■ Task inputs
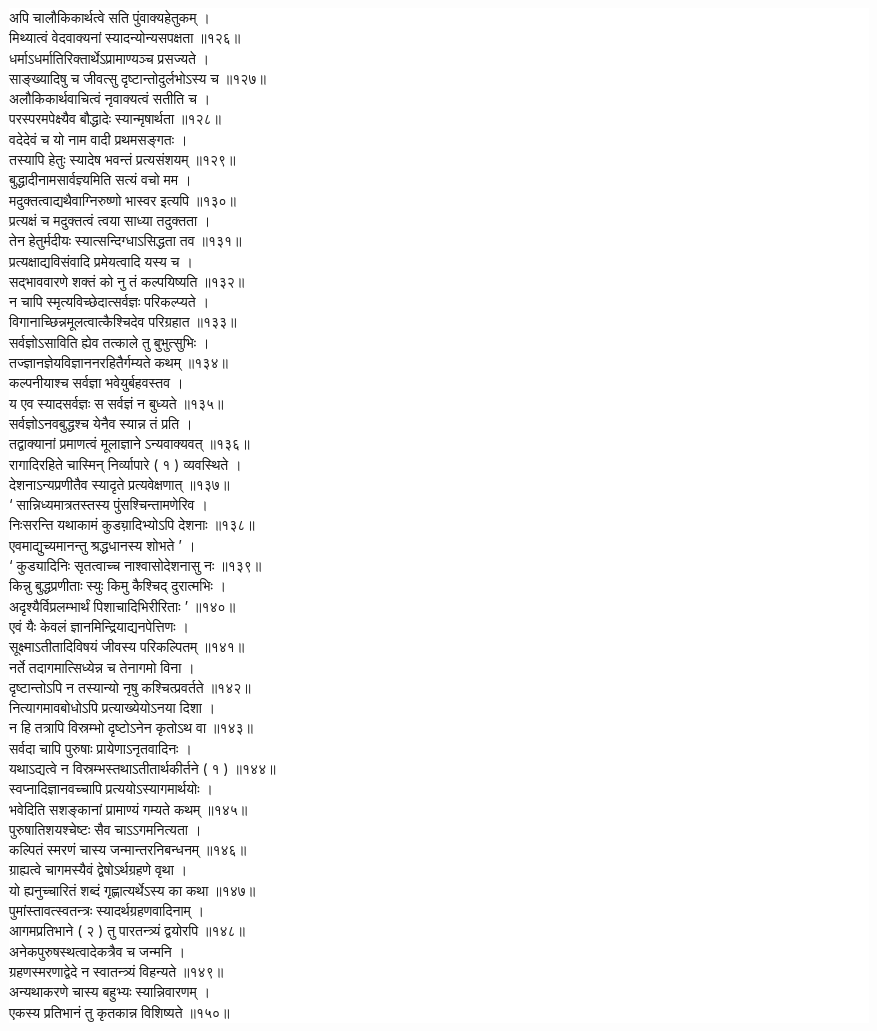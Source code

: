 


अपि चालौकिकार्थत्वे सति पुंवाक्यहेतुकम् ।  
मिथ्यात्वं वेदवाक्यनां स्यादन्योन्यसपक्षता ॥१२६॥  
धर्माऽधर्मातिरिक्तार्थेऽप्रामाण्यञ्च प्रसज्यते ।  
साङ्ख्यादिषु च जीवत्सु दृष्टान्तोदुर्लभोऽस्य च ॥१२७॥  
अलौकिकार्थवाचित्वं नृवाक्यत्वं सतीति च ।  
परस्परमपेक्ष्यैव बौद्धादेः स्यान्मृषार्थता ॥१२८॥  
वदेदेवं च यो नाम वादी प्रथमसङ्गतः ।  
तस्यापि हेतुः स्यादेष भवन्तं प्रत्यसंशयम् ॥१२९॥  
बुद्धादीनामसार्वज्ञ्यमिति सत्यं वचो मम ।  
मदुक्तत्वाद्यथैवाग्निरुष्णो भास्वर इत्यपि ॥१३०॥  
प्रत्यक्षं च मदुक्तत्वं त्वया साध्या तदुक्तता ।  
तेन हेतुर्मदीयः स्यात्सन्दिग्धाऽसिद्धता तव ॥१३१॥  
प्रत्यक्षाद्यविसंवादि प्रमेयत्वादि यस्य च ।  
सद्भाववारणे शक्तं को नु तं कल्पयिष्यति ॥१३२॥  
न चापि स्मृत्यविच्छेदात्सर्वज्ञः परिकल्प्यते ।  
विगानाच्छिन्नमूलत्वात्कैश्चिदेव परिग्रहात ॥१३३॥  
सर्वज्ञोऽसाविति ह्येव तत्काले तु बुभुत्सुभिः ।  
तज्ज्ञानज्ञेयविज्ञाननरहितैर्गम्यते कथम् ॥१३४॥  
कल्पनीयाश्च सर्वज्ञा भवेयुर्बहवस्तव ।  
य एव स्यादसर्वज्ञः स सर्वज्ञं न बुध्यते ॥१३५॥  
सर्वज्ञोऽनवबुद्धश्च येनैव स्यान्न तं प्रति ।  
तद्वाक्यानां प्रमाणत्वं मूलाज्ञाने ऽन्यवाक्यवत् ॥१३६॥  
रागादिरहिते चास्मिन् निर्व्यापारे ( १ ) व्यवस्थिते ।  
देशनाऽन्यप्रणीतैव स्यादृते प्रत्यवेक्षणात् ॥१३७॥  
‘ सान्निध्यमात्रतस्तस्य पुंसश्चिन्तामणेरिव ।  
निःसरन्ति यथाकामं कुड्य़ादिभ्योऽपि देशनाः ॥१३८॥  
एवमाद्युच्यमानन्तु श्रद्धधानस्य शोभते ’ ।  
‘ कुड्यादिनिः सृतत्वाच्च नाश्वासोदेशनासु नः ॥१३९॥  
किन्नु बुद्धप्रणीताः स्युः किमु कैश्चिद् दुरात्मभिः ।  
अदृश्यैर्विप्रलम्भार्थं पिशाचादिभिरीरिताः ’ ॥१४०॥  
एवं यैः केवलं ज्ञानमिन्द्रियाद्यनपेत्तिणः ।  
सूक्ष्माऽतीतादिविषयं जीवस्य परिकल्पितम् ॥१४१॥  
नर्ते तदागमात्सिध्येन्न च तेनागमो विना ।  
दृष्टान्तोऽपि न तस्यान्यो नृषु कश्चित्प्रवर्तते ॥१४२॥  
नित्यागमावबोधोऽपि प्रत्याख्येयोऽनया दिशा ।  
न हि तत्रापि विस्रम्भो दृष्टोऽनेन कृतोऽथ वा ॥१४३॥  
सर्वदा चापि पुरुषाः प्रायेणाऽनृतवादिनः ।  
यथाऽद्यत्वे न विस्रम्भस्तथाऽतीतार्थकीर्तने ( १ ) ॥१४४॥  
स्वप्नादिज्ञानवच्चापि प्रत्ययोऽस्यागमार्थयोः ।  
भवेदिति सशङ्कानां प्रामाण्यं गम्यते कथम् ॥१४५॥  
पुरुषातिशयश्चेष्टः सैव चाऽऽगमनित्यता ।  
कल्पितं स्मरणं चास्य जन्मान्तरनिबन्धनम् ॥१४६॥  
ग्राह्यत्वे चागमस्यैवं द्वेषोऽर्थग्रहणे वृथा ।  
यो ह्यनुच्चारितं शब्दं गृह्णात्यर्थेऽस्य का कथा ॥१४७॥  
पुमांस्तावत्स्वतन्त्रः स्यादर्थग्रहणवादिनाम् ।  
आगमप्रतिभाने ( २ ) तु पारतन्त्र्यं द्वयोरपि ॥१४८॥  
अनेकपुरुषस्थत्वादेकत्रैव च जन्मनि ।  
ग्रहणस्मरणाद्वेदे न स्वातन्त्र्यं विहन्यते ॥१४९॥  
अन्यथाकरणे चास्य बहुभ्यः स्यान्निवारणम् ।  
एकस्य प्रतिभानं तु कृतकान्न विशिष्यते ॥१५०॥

■ Exercise
Omit the pictures and reproduce the remaining material above exactly.

■ Written response
Source code

: 


अपि चालौकिकार्थत्वे सति पुंवाक्यहेतुकम् ।  
मिथ्यात्वं वेदवाक्यनां स्यादन्योन्यसपक्षता ॥१२६॥  
धर्माऽधर्मातिरिक्तार्थेऽप्रामाण्यञ्च प्रसज्यते ।  
साङ्ख्यादिषु च जीवत्सु दृष्टान्तोदुर्लभोऽस्य च ॥१२७॥  
अलौकिकार्थवाचित्वं नृवाक्यत्वं सतीति च ।  
परस्परमपेक्ष्यैव बौद्धादेः स्यान्मृषार्थता ॥१२८॥  
वदेदेवं च यो नाम वादी प्रथमसङ्गतः ।  
तस्यापि हेतुः स्यादेष भवन्तं प्रत्यसंशयम् ॥१२९॥  
बुद्धादीनामसार्वज्ञ्यमिति सत्यं वचो मम ।  
मदुक्तत्वाद्यथैवाग्निरुष्णो भास्वर इत्यपि ॥१३०॥  
प्रत्यक्षं च मदुक्तत्वं त्वया साध्या तदुक्तता ।  
तेन हेतुर्मदीयः स्यात्सन्दिग्धाऽसिद्धता तव ॥१३१॥  
प्रत्यक्षाद्यविसंवादि प्रमेयत्वादि यस्य च ।  
सद्भाववारणे शक्तं को नु तं कल्पयिष्यति ॥१३२॥  
न चापि स्मृत्यविच्छेदात्सर्वज्ञः परिकल्प्यते ।  
विगानाच्छिन्नमूलत्वात्कैश्चिदेव परिग्रहात ॥१३३॥  
सर्वज्ञोऽसाविति ह्येव तत्काले तु बुभुत्सुभिः ।  
तज्ज्ञानज्ञेयविज्ञाननरहितैर्गम्यते कथम् ॥१३४॥  
कल्पनीयाश्च सर्वज्ञा भवेयुर्बहवस्तव ।  
य एव स्यादसर्वज्ञः स सर्वज्ञं न बुध्यते ॥१३५॥  
सर्वज्ञोऽनवबुद्धश्च येनैव स्यान्न तं प्रति ।  
तद्वाक्यानां प्रमाणत्वं मूलाज्ञाने ऽन्यवाक्यवत् ॥१३६॥  
रागादिरहिते चास्मिन् निर्व्यापारे ( १ ) व्यवस्थिते ।  
देशनाऽन्यप्रणीतैव स्यादृते प्रत्यवेक्षणात् ॥१३७॥  
‘ सान्निध्यमात्रतस्तस्य पुंसश्चिन्तामणेरिव ।  
निःसरन्ति यथाकामं कुड्य़ादिभ्योऽपि देशनाः ॥१३८॥  
एवमाद्युच्यमानन्तु श्रद्धधानस्य शोभते ’ ।  
‘ कुड्यादिनिः सृतत्वाच्च नाश्वासोदेशनासु नः ॥१३९॥  
किन्नु बुद्धप्रणीताः स्युः किमु कैश्चिद् दुरात्मभिः ।  
अदृश्यैर्विप्रलम्भार्थं पिशाचादिभिरीरिताः ’ ॥१४०॥  
एवं यैः केवलं ज्ञानमिन्द्रियाद्यनपेत्तिणः ।  
सूक्ष्माऽतीतादिविषयं जीवस्य परिकल्पितम् ॥१४१॥  
नर्ते तदागमात्सिध्येन्न च तेनागमो विना ।  
दृष्टान्तोऽपि न तस्यान्यो नृषु कश्चित्प्रवर्तते ॥१४२॥  
नित्यागमावबोधोऽपि प्रत्याख्येयोऽनया दिशा ।  
न हि तत्रापि विस्रम्भो दृष्टोऽनेन कृतोऽथ वा ॥१४३॥  
सर्वदा चापि पुरुषाः प्रायेणाऽनृतवादिनः ।  
यथाऽद्यत्वे न विस्रम्भस्तथाऽतीतार्थकीर्तने ( १ ) ॥१४४॥  
स्वप्नादिज्ञानवच्चापि प्रत्ययोऽस्यागमार्थयोः ।  
भवेदिति सशङ्कानां प्रामाण्यं गम्यते कथम् ॥१४५॥  
पुरुषातिशयश्चेष्टः सैव चाऽऽगमनित्यता ।  
कल्पितं स्मरणं चास्य जन्मान्तरनिबन्धनम् ॥१४६॥  
ग्राह्यत्वे चागमस्यैवं द्वेषोऽर्थग्रहणे वृथा ।  
यो ह्यनुच्चारितं शब्दं गृह्णात्यर्थेऽस्य का कथा ॥१४७॥  
पुमांस्तावत्स्वतन्त्रः स्यादर्थग्रहणवादिनाम् ।  
आगमप्रतिभाने ( २ ) तु पारतन्त्र्यं द्वयोरपि ॥१४८॥  
अनेकपुरुषस्थत्वादेकत्रैव च जन्मनि ।  
ग्रहणस्मरणाद्वेदे न स्वातन्त्र्यं विहन्यते ॥१४९॥  
अन्यथाकरणे चास्य बहुभ्यः स्यान्निवारणम् ।  
एकस्य प्रतिभानं तु कृतकान्न विशिष्यते ॥१५०॥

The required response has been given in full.